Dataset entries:
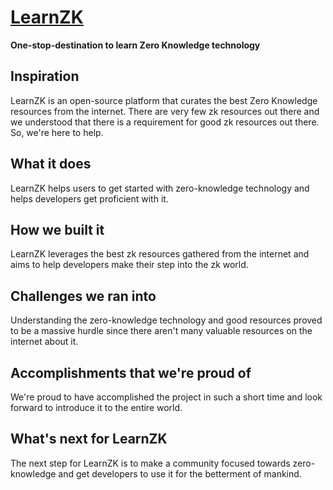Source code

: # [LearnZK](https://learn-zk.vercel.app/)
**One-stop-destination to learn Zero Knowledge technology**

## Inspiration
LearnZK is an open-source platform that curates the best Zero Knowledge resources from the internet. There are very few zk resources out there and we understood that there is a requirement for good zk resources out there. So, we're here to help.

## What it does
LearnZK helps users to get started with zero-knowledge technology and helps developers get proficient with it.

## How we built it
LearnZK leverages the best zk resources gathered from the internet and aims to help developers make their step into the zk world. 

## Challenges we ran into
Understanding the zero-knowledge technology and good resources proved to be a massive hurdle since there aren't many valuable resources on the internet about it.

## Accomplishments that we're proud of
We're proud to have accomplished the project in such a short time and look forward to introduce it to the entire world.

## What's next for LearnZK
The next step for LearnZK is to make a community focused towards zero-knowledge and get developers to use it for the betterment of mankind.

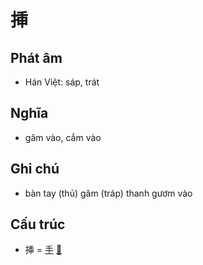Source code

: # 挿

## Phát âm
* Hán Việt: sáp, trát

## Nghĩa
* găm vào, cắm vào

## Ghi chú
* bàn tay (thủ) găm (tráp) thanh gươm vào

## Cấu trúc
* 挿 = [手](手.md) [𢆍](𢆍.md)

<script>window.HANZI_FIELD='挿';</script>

**Task instructions**
Copy each line of the data that contains the word "from".

**Exercise output**
LearnZK is an open-source platform that curates the best Zero Knowledge resources from the internet. There are very few zk resources out there and we understood that there is a requirement for good zk resources out there. So, we're here to help.
LearnZK leverages the best zk resources gathered from the internet and aims to help developers make their step into the zk world. 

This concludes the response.